----- Dataset records
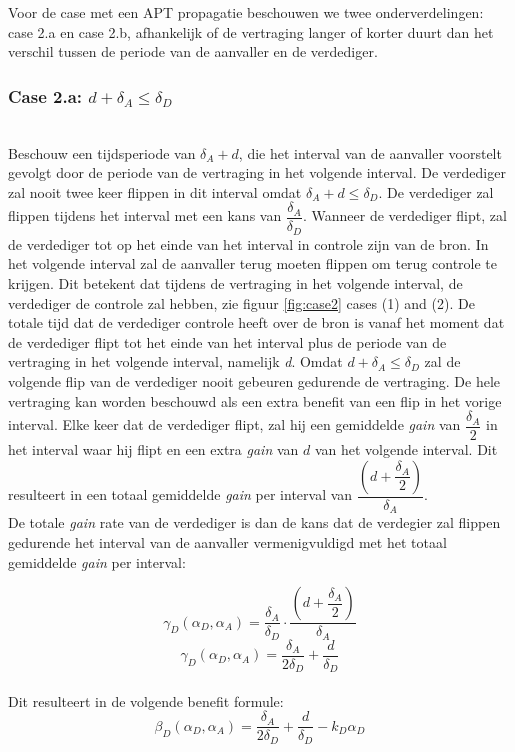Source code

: \documentclass[master=cws, masteroption=vs,english]{kulemt}
\begin{document}
\begin{abstract*}
Voor de case met een APT propagatie beschouwen we twee onderverdelingen: case 2.a en case 2.b, afhankelijk of de vertraging langer of korter duurt dan het verschil tussen de periode van de aanvaller en de verdediger.\\


\subsubsection*{\textbf{Case 2.a:} $d + \delta_{A} \leq \delta_{D}$}
~~\\
Beschouw een tijdsperiode van $\delta_{A} + d$, die het interval van de aanvaller voorstelt gevolgt door de periode van de vertraging in het volgende interval. De verdediger zal nooit twee keer flippen in dit interval omdat  $\delta_{A} + d \leq \delta_{D}$. De verdediger zal flippen tijdens het interval met een kans van $\dfrac{\delta_{A}}{\delta_{D}} $. Wanneer de verdediger flipt, zal de verdediger tot op het einde van het interval in controle zijn van de bron. In het volgende interval zal de aanvaller terug moeten flippen om terug controle te krijgen. Dit betekent dat tijdens de vertraging in het volgende interval, de verdediger de controle zal hebben, zie figuur  \ref{fig:case2} cases (1) and (2). De totale tijd dat de verdediger controle heeft over de bron is vanaf het moment dat de verdediger flipt tot het einde van het interval plus de periode van de vertraging in het volgende interval, namelijk \textit{d}. Omdat $d + \delta_{A} \leq \delta_{D}$  zal de volgende flip van de verdediger nooit gebeuren gedurende de vertraging. De hele vertraging kan worden beschouwd als een extra benefit van een flip in het vorige interval.
Elke keer dat de verdediger flipt, zal hij een gemiddelde \textit{gain} van $\dfrac{\delta_{A}}{2}$ in het interval waar hij flipt en een extra \textit{gain} van $d$ van het volgende interval. Dit resulteert in een totaal gemiddelde \textit{gain} per interval van
$\dfrac{(d+\dfrac{\delta_{A}}{2})}{\delta_{A}}$. \\

De totale \textit{gain} rate van de verdediger is dan de kans dat de verdegier zal flippen gedurende het interval van de aanvaller vermenigvuldigd met het totaal gemiddelde \textit{gain} per interval:


\begin{equation}\label{first}
\gamma_{D}(\alpha_{D},\alpha_{A}) = \dfrac{\delta_{A}}{\delta_{D}} \cdot \dfrac{(d+\dfrac{\delta_{A}}{2})}{\delta_{A}} 
\end{equation}
\begin{equation}\label{first}
\gamma_{D}(\alpha_{D},\alpha_{A}) = \dfrac{\delta_{A}}{2\delta_{D}} + \dfrac{d}{\delta_{D}} 
\end{equation}\\
Dit resulteert in de volgende benefit formule:
\begin{equation}\label{first}
\beta_{D}(\alpha_{D},\alpha_{A}) = \dfrac{\delta_{A}}{2\delta_{D}} + \dfrac{d}{\delta_{D}} - k_{D} \alpha_{D} 
\end{equation}\\


\end{abstract*}
\end{document}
----------
What is required:
A faithful copy of the data is required: each word kept, each picture omitted.

Completed task:
Source code

: \documentclass[master=cws, masteroption=vs,english]{kulemt}
\begin{document}
\begin{abstract*}
Voor de case met een APT propagatie beschouwen we twee onderverdelingen: case 2.a en case 2.b, afhankelijk of de vertraging langer of korter duurt dan het verschil tussen de periode van de aanvaller en de verdediger.\\


\subsubsection*{\textbf{Case 2.a:} $d + \delta_{A} \leq \delta_{D}$}
~~\\
Beschouw een tijdsperiode van $\delta_{A} + d$, die het interval van de aanvaller voorstelt gevolgt door de periode van de vertraging in het volgende interval. De verdediger zal nooit twee keer flippen in dit interval omdat  $\delta_{A} + d \leq \delta_{D}$. De verdediger zal flippen tijdens het interval met een kans van $\dfrac{\delta_{A}}{\delta_{D}} $. Wanneer de verdediger flipt, zal de verdediger tot op het einde van het interval in controle zijn van de bron. In het volgende interval zal de aanvaller terug moeten flippen om terug controle te krijgen. Dit betekent dat tijdens de vertraging in het volgende interval, de verdediger de controle zal hebben, zie figuur  \ref{fig:case2} cases (1) and (2). De totale tijd dat de verdediger controle heeft over de bron is vanaf het moment dat de verdediger flipt tot het einde van het interval plus de periode van de vertraging in het volgende interval, namelijk \textit{d}. Omdat $d + \delta_{A} \leq \delta_{D}$  zal de volgende flip van de verdediger nooit gebeuren gedurende de vertraging. De hele vertraging kan worden beschouwd als een extra benefit van een flip in het vorige interval.
Elke keer dat de verdediger flipt, zal hij een gemiddelde \textit{gain} van $\dfrac{\delta_{A}}{2}$ in het interval waar hij flipt en een extra \textit{gain} van $d$ van het volgende interval. Dit resulteert in een totaal gemiddelde \textit{gain} per interval van
$\dfrac{(d+\dfrac{\delta_{A}}{2})}{\delta_{A}}$. \\

De totale \textit{gain} rate van de verdediger is dan de kans dat de verdegier zal flippen gedurende het interval van de aanvaller vermenigvuldigd met het totaal gemiddelde \textit{gain} per interval:


\begin{equation}\label{first}
\gamma_{D}(\alpha_{D},\alpha_{A}) = \dfrac{\delta_{A}}{\delta_{D}} \cdot \dfrac{(d+\dfrac{\delta_{A}}{2})}{\delta_{A}} 
\end{equation}
\begin{equation}\label{first}
\gamma_{D}(\alpha_{D},\alpha_{A}) = \dfrac{\delta_{A}}{2\delta_{D}} + \dfrac{d}{\delta_{D}} 
\end{equation}\\
Dit resulteert in de volgende benefit formule:
\begin{equation}\label{first}
\beta_{D}(\alpha_{D},\alpha_{A}) = \dfrac{\delta_{A}}{2\delta_{D}} + \dfrac{d}{\delta_{D}} - k_{D} \alpha_{D} 
\end{equation}\\


\end{abstract*}
\end{document}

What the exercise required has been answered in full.